Latter is an incorrect statement, but a very interesting one, because this leads to some deep thoughts about ratio determination for any of the SI-units.

At first, 'derived units' are all these, which are derived by powers, products or quotients of the 7 base units.
Examples (relevant for EEVBLOG) are the Ohm (kg·m^2·s^-3·A^-2) and the Volt (kg·m^2·s^-3·A^-1).

The inch is a non-SI unit of length, but it's not a derived unit.
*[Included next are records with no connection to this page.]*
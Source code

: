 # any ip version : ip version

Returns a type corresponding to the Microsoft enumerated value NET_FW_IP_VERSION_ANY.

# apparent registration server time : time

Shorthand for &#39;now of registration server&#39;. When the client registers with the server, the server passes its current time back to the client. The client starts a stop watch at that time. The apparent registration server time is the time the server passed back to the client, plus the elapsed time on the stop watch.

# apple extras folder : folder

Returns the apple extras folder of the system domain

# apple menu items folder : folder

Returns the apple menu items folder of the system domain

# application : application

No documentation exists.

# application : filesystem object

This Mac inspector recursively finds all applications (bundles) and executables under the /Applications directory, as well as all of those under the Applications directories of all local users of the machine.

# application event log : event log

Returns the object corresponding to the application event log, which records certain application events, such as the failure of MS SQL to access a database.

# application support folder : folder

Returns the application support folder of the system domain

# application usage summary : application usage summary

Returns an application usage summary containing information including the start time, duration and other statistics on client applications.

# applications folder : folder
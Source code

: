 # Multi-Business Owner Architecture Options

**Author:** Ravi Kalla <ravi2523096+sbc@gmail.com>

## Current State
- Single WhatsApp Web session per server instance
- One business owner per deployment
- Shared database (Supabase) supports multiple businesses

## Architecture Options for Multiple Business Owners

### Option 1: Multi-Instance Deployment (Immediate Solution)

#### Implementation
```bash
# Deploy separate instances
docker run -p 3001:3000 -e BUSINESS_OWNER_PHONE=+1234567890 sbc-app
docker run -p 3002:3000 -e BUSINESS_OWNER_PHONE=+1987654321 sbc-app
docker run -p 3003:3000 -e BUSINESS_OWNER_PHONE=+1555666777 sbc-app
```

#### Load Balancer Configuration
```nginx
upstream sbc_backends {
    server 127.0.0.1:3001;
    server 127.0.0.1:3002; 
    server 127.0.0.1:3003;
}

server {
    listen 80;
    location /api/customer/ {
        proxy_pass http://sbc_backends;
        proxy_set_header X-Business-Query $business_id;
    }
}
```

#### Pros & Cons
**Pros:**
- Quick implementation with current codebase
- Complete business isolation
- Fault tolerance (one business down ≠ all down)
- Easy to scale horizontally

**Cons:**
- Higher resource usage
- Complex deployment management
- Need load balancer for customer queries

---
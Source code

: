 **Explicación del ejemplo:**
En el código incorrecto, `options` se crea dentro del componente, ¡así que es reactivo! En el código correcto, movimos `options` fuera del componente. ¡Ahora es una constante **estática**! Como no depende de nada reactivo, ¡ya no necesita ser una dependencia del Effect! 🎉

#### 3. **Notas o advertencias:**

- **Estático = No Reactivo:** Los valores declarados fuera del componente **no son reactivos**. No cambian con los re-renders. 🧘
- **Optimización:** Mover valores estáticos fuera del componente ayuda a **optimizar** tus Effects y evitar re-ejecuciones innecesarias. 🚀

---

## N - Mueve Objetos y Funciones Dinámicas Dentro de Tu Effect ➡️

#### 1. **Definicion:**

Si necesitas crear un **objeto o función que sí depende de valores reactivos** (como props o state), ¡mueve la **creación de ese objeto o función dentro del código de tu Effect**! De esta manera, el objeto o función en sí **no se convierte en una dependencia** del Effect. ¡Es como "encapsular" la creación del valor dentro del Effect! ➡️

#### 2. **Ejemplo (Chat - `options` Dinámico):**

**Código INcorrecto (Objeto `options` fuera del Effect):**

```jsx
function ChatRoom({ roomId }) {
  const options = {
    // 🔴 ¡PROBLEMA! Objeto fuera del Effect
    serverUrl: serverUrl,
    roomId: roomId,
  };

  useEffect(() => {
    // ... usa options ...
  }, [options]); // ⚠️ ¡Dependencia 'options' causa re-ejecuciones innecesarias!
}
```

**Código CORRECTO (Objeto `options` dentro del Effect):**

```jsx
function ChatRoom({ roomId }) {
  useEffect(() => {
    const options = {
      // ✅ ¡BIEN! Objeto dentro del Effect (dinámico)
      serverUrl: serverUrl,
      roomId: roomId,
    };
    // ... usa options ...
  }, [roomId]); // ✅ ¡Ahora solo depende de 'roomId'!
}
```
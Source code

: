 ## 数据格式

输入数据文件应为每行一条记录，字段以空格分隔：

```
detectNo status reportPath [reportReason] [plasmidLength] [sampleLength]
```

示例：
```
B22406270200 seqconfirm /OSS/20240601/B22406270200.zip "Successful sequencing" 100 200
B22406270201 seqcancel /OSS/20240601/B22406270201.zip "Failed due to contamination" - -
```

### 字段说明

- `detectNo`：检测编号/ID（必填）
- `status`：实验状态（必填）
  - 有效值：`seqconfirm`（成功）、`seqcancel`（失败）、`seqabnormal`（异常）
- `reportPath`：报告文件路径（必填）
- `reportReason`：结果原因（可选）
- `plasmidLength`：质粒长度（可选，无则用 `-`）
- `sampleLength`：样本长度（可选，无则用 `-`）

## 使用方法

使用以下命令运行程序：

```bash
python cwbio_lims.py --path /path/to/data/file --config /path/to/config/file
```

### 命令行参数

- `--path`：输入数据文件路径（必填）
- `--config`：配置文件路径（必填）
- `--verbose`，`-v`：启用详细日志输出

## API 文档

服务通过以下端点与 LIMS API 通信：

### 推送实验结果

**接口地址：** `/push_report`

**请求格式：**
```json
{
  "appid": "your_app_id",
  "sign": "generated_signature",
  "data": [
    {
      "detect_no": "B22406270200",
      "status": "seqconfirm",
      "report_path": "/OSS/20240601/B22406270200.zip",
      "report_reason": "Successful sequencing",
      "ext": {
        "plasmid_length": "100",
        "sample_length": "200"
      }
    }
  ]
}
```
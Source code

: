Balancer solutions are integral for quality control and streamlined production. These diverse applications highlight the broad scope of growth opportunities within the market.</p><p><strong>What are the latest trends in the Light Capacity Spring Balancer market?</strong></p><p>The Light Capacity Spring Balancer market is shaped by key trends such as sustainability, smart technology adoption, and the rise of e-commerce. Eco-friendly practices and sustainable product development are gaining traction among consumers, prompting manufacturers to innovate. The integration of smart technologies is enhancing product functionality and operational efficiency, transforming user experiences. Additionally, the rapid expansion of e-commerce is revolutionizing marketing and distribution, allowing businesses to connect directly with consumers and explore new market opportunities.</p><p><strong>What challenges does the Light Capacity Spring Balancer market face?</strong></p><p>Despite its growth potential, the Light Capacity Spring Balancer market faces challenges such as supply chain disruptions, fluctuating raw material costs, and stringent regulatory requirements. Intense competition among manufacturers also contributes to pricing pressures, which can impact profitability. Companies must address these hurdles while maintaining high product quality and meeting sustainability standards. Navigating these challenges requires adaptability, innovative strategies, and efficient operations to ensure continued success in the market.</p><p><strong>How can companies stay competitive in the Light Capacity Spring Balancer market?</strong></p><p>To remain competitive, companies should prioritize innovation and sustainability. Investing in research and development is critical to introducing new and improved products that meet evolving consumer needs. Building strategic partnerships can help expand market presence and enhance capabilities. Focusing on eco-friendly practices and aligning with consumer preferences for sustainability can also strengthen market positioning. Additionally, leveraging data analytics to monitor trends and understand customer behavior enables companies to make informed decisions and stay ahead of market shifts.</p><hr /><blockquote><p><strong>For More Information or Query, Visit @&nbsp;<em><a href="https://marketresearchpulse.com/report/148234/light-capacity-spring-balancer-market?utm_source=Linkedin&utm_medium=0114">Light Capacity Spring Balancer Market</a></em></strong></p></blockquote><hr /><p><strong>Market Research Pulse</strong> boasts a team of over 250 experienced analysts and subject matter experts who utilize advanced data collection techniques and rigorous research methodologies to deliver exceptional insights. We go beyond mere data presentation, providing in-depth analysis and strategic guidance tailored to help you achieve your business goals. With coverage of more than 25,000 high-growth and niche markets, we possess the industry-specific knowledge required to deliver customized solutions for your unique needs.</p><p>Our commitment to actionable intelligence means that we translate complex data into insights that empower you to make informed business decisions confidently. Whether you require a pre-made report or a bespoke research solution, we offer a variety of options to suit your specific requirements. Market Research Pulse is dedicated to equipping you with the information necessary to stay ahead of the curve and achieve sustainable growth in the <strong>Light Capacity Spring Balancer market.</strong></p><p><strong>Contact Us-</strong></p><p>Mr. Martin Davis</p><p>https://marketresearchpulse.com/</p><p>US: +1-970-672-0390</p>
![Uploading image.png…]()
Though the inch is not recommended for use, it has the same acceptance, as other non-SI units, but which are still in daily use, like: minute, hour, tonne, litre, etc.

Anyhow, NIST defines conversion factors between the SI definitions and many of the U.S. units.
These factors may be exact or an approximation. https://www.nist.gov/physical-measurement-laboratory/nist-guide-si-appendix-b8

The inch / meter conversion factor is exactly  2.54E-2.
Therefore, the definition of the inch is exact, like the meter.

But there's always the realization (mise en pratique) of units.

The meter is realized via the exact definitions (i.e. zero uncertainty) of the speed of light, and of the second, therefore, any fraction or multiple of the meter can be realized with zero uncertainty - within the experiment precision limits, of course.

So the inch is in terms of definition AND realization as accurate as the meter itself.

The length and the time are defined by invariable constants of nature, therefore universally constant and exact.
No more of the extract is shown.